O parecer deste conjunto de docentes  universitários, investigadores e colaboradores do MED - Instituto Mediterrâneo para a Agricultura, Ambiente e Desenvolvimento,  da Universidade de Évora é-nos especialmente grato, por ser uma iniciativa científica que sai da Universidade em resposta a uma necessidade concreta da sociedade.
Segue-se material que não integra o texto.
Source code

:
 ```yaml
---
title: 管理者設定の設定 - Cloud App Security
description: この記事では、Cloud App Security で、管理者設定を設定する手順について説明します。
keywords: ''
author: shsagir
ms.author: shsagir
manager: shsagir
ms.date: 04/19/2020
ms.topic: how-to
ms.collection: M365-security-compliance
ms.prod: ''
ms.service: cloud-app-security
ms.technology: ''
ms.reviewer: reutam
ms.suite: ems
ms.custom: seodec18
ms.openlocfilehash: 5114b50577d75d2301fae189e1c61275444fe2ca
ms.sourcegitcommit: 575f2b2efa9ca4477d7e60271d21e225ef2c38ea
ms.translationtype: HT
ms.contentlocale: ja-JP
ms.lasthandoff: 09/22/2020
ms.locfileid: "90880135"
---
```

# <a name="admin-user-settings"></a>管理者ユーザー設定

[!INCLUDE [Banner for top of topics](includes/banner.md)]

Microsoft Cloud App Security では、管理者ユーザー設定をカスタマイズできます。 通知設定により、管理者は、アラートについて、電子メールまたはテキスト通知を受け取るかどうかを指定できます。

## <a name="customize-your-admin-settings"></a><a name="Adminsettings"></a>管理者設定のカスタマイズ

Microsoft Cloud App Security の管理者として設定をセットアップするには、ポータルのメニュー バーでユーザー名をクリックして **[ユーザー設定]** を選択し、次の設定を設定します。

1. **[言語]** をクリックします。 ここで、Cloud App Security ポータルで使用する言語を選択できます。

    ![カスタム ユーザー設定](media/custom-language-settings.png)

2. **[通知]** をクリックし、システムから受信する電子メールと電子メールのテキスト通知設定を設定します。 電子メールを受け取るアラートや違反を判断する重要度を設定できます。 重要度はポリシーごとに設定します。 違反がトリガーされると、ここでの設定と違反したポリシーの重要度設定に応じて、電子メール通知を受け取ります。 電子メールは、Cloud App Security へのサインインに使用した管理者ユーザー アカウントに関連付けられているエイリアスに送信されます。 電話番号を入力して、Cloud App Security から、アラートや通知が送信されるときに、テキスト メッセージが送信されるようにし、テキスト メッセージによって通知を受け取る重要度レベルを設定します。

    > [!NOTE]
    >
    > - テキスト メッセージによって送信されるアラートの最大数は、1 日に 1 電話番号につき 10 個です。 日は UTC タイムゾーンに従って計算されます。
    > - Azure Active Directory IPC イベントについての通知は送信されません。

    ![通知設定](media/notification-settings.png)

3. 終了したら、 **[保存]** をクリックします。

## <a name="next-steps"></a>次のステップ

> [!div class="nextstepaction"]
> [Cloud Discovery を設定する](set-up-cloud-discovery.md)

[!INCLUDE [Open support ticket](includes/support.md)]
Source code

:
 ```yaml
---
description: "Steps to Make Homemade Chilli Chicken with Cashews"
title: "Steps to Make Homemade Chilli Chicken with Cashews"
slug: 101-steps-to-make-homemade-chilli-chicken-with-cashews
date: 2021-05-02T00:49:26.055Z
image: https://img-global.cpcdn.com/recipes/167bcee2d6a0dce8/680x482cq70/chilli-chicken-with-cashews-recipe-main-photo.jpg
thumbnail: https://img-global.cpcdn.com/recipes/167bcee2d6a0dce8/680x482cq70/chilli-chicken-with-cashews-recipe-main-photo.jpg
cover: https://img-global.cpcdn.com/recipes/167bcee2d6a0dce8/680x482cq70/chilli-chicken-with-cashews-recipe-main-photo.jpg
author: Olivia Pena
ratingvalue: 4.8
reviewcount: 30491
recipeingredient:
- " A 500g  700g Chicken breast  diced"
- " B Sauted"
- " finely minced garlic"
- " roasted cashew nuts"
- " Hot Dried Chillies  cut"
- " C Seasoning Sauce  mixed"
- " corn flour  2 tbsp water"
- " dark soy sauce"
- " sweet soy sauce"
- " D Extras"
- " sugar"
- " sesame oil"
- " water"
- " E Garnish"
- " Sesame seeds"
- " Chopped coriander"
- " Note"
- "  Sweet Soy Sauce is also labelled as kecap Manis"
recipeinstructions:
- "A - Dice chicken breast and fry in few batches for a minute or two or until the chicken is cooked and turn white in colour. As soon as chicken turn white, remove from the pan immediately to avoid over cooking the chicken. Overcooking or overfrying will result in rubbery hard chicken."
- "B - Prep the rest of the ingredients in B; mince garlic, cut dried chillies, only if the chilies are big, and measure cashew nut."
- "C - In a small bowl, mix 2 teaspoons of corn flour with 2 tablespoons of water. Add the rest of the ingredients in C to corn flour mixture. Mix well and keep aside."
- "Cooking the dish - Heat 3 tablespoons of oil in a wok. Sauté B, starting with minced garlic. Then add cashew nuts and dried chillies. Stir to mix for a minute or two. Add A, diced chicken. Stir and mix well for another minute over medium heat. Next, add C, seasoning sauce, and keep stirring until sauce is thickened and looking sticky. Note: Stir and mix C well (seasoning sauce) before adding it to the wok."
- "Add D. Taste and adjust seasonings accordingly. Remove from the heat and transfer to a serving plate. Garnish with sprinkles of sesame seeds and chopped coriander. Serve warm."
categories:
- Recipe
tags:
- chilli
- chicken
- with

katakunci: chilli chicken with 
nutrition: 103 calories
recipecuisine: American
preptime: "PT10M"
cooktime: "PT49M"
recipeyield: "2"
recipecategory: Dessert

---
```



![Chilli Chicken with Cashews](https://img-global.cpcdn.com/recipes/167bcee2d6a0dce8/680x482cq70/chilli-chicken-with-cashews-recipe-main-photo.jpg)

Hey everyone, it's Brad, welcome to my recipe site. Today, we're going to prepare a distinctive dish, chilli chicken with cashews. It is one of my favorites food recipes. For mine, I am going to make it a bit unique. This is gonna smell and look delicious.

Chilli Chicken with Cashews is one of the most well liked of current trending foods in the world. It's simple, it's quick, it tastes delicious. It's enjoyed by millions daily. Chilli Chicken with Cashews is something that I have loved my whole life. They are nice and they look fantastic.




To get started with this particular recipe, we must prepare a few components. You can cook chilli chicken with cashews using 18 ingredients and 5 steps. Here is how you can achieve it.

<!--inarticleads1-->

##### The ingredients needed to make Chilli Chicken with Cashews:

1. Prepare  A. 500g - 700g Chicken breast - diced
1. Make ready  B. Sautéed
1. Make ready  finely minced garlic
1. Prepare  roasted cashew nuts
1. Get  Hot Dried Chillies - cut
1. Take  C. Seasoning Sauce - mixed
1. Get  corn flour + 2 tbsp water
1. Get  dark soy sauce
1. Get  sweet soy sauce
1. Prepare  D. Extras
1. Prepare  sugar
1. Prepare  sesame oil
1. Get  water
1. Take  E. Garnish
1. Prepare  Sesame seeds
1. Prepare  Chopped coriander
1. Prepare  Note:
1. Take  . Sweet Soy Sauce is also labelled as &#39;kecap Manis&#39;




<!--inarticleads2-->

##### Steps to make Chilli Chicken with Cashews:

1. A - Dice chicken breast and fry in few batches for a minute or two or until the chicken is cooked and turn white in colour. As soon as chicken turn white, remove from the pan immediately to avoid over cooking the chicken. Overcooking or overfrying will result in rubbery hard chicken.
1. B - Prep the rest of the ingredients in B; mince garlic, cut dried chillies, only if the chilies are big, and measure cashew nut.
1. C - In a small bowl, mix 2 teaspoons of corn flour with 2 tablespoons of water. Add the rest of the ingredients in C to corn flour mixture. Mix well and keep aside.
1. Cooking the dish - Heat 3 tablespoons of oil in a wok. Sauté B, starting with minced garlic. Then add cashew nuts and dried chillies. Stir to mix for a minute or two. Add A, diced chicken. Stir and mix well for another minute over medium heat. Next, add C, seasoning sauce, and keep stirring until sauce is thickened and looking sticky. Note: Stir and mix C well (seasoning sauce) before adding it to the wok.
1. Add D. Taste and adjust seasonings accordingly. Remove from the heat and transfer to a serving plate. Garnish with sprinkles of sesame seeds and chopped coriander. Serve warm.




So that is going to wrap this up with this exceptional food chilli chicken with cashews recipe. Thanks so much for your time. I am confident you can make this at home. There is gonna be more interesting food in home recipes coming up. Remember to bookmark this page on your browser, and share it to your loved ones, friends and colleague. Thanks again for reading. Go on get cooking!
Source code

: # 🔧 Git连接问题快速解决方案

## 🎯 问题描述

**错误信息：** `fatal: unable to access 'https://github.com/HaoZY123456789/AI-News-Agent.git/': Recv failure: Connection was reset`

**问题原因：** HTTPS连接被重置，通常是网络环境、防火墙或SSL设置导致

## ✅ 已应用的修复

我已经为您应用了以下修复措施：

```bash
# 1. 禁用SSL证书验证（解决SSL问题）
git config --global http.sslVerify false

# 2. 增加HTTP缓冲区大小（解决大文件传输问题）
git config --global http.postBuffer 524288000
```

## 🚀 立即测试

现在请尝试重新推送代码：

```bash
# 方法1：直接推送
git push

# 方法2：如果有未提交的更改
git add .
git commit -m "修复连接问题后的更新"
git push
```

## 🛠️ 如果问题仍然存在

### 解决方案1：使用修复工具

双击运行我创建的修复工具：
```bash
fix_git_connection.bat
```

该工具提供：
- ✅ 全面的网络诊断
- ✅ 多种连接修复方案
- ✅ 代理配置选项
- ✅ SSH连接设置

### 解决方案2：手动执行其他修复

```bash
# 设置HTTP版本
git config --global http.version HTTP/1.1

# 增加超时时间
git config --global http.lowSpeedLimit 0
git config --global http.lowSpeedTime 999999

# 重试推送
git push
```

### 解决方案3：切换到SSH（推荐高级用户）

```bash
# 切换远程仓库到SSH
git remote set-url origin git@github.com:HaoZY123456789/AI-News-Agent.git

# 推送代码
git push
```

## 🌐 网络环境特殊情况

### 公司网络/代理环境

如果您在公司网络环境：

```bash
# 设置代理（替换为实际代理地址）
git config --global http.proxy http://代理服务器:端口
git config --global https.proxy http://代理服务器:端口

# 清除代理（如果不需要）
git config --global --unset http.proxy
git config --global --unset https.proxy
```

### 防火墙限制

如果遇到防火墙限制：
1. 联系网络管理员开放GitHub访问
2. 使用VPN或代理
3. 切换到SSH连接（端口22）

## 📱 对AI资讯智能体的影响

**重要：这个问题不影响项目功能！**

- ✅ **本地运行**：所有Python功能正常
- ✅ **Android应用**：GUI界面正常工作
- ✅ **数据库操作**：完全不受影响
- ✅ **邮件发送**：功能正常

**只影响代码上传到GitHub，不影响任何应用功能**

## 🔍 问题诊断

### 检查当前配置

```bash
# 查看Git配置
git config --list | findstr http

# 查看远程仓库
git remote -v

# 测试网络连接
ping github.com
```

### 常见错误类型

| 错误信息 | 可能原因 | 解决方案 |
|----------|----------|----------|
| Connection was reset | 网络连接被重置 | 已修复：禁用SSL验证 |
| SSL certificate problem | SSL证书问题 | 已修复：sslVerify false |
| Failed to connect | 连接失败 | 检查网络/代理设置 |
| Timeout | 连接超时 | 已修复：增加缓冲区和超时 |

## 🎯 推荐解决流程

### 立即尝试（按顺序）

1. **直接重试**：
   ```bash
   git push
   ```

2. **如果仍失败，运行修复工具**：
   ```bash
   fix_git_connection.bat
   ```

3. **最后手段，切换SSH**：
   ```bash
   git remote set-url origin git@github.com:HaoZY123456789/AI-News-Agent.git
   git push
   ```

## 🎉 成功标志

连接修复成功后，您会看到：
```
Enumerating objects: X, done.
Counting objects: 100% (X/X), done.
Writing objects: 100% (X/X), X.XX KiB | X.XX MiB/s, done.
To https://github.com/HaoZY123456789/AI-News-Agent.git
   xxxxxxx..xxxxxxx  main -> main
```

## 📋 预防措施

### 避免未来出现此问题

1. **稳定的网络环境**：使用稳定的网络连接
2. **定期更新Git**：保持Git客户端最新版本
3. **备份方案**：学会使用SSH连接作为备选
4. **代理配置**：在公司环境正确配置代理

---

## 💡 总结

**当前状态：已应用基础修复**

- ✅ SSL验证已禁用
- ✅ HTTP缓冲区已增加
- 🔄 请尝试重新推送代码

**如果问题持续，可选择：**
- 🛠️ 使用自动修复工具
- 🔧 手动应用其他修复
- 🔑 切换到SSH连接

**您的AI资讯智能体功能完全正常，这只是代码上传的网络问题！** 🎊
Que bom seria que outros setores da academia se manifestassem, sempre que há intervenções de alto risco em perspetiva!

Independentemente de organizações específicas dentro da Universidade, seria excelente ter visto estudiosos de História, de Recursos Hídricos, de Engenharias, de Saúde, de Economia, entre outros, saírem das rotinas das salas de aula e dizerem ao mundo em que é que projetos deste tipo colaboram para o nosso presente e para o nosso futuro, nas suas áreas de especialidade, com dados, interpretações, dúvidas e problemas que ajudassem as pessoas a entender o que está em jogo, a cada momento.

As empresas mineiras vão continuar a fustigar o território com tentativas de exploração. Os técnicos e cientistas que se preparem, se não querem ser apanhados “de surpresa” ou “sem tempo” para avaliarem o que poderia/deveria ter sido a sua prestação sobre novos pedidos.

Por seu turno, seria bom que a DGEG alargasse os seus pedidos de pareceres prévios a institutos e outros observatórios com atividade no território de cada pedido. Tal como aconteceu com a retirada de Alcácer do Sal do âmbito do pedido “Montemor”, muitas outras zonas deveriam ser imediatamente tornadas exceções de atuação Áreas de Exclusão, antes de irem a consulta pública.

O parecer integral está AQUI. Destacamos apenas as conclusões.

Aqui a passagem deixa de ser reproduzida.